Stored data:
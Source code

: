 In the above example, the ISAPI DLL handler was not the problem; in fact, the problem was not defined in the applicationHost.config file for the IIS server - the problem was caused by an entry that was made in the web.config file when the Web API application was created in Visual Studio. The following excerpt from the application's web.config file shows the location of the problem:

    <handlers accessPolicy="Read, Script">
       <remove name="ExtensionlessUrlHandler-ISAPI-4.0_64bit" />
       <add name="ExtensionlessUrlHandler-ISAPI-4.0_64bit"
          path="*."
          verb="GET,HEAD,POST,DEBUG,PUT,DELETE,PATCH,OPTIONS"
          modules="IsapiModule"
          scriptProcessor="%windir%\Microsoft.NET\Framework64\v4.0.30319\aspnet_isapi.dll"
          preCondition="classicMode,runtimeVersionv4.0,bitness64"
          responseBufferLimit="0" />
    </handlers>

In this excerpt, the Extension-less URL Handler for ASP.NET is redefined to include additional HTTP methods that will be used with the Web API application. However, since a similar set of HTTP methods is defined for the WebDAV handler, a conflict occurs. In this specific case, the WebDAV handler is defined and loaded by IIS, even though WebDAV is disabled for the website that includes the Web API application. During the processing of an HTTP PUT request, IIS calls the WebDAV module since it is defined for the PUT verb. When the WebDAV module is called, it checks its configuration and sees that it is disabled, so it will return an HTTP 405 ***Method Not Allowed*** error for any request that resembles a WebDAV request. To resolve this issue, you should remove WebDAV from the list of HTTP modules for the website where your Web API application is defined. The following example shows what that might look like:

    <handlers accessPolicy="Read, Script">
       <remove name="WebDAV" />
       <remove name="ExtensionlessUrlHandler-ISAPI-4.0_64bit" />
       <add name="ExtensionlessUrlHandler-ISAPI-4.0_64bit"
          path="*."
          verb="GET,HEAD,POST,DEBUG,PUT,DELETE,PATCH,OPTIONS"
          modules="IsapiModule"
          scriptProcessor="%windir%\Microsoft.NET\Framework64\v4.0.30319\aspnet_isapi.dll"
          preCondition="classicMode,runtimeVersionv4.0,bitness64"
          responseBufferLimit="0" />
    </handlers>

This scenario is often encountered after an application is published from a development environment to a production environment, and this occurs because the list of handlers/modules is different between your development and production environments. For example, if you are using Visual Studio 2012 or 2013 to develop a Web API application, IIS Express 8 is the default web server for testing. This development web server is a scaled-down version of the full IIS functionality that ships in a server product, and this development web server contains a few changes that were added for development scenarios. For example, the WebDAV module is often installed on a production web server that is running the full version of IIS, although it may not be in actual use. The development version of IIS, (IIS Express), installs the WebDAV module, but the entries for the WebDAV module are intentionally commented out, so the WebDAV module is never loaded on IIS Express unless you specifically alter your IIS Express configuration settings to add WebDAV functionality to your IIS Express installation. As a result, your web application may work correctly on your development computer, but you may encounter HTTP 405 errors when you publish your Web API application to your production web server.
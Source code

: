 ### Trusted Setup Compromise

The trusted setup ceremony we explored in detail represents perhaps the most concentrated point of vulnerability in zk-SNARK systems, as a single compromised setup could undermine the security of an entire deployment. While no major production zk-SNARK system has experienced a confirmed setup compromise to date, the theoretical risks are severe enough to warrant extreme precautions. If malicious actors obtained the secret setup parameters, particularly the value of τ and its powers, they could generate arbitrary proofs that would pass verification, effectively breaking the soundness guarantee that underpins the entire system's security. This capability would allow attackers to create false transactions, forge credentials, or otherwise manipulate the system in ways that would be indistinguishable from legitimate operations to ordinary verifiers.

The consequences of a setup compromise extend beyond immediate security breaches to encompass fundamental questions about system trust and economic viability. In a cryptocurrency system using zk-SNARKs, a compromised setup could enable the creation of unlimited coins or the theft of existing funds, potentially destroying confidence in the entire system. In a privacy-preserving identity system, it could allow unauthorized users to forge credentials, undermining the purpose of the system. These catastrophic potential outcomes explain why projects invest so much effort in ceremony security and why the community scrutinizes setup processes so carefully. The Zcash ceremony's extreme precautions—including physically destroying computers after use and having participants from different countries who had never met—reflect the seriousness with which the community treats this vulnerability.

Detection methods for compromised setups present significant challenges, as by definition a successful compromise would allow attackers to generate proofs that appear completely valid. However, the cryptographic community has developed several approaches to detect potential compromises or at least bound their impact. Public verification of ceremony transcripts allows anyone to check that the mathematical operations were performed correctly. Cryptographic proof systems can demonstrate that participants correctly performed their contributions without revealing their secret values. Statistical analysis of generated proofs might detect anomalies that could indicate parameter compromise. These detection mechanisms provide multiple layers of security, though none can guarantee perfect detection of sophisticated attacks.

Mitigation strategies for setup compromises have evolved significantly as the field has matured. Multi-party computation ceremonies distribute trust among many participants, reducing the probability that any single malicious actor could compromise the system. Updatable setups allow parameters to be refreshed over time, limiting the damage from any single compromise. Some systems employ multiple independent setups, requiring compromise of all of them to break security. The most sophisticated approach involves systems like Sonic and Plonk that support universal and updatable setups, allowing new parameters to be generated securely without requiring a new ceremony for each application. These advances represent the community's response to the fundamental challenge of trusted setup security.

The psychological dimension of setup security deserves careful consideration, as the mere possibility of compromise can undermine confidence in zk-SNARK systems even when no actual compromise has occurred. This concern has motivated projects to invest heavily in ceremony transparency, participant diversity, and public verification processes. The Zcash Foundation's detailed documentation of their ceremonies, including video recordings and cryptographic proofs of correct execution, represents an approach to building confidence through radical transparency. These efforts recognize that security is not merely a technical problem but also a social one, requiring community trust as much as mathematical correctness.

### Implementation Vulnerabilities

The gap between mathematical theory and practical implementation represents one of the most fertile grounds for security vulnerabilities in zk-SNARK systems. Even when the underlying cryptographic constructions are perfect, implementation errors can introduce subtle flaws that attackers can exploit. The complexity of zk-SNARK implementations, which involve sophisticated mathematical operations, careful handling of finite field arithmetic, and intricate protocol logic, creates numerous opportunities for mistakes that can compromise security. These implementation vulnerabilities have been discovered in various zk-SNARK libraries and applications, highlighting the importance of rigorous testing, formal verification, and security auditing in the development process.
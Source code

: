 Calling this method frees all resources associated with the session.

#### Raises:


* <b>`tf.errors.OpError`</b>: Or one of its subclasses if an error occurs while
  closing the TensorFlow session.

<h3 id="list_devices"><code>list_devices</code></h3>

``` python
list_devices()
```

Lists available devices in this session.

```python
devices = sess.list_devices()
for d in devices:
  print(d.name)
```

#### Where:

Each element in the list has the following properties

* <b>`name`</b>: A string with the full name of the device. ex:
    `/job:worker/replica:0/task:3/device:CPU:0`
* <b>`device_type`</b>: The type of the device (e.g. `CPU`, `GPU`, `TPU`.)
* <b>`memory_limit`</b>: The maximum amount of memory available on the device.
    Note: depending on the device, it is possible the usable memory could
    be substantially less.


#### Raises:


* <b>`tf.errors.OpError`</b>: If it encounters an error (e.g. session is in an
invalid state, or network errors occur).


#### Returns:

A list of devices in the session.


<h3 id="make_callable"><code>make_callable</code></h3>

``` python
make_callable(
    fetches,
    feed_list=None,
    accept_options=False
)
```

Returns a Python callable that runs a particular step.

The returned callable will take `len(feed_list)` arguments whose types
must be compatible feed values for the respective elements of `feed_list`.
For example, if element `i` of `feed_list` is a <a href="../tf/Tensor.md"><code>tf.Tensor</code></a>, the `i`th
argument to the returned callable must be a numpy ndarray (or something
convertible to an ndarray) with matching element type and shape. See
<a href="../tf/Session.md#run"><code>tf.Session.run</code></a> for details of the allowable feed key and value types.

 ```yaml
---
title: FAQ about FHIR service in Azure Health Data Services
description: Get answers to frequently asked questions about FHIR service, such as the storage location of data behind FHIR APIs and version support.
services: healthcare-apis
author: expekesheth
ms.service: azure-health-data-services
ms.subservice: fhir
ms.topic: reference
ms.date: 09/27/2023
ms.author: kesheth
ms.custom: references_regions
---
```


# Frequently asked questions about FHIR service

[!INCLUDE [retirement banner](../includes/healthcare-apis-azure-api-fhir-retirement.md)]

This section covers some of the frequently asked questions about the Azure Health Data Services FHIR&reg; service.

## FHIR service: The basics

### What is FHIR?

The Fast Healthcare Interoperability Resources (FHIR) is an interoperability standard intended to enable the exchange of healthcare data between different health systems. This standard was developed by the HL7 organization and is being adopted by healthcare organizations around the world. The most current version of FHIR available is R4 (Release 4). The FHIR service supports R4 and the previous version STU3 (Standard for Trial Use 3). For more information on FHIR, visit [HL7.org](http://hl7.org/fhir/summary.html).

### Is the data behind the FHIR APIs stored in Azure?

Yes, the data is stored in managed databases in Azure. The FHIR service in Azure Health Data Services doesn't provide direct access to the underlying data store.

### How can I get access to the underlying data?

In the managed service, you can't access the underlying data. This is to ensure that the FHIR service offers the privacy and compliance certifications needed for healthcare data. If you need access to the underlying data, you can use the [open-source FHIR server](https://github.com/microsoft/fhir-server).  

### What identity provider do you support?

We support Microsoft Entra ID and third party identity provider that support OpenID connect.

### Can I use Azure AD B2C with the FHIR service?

Your task:
Check each line of the data above for the word "memory" and copy the ones where it is found.

Task answer:
* <b>`memory_limit`</b>: The maximum amount of memory available on the device.
    Note: depending on the device, it is possible the usable memory could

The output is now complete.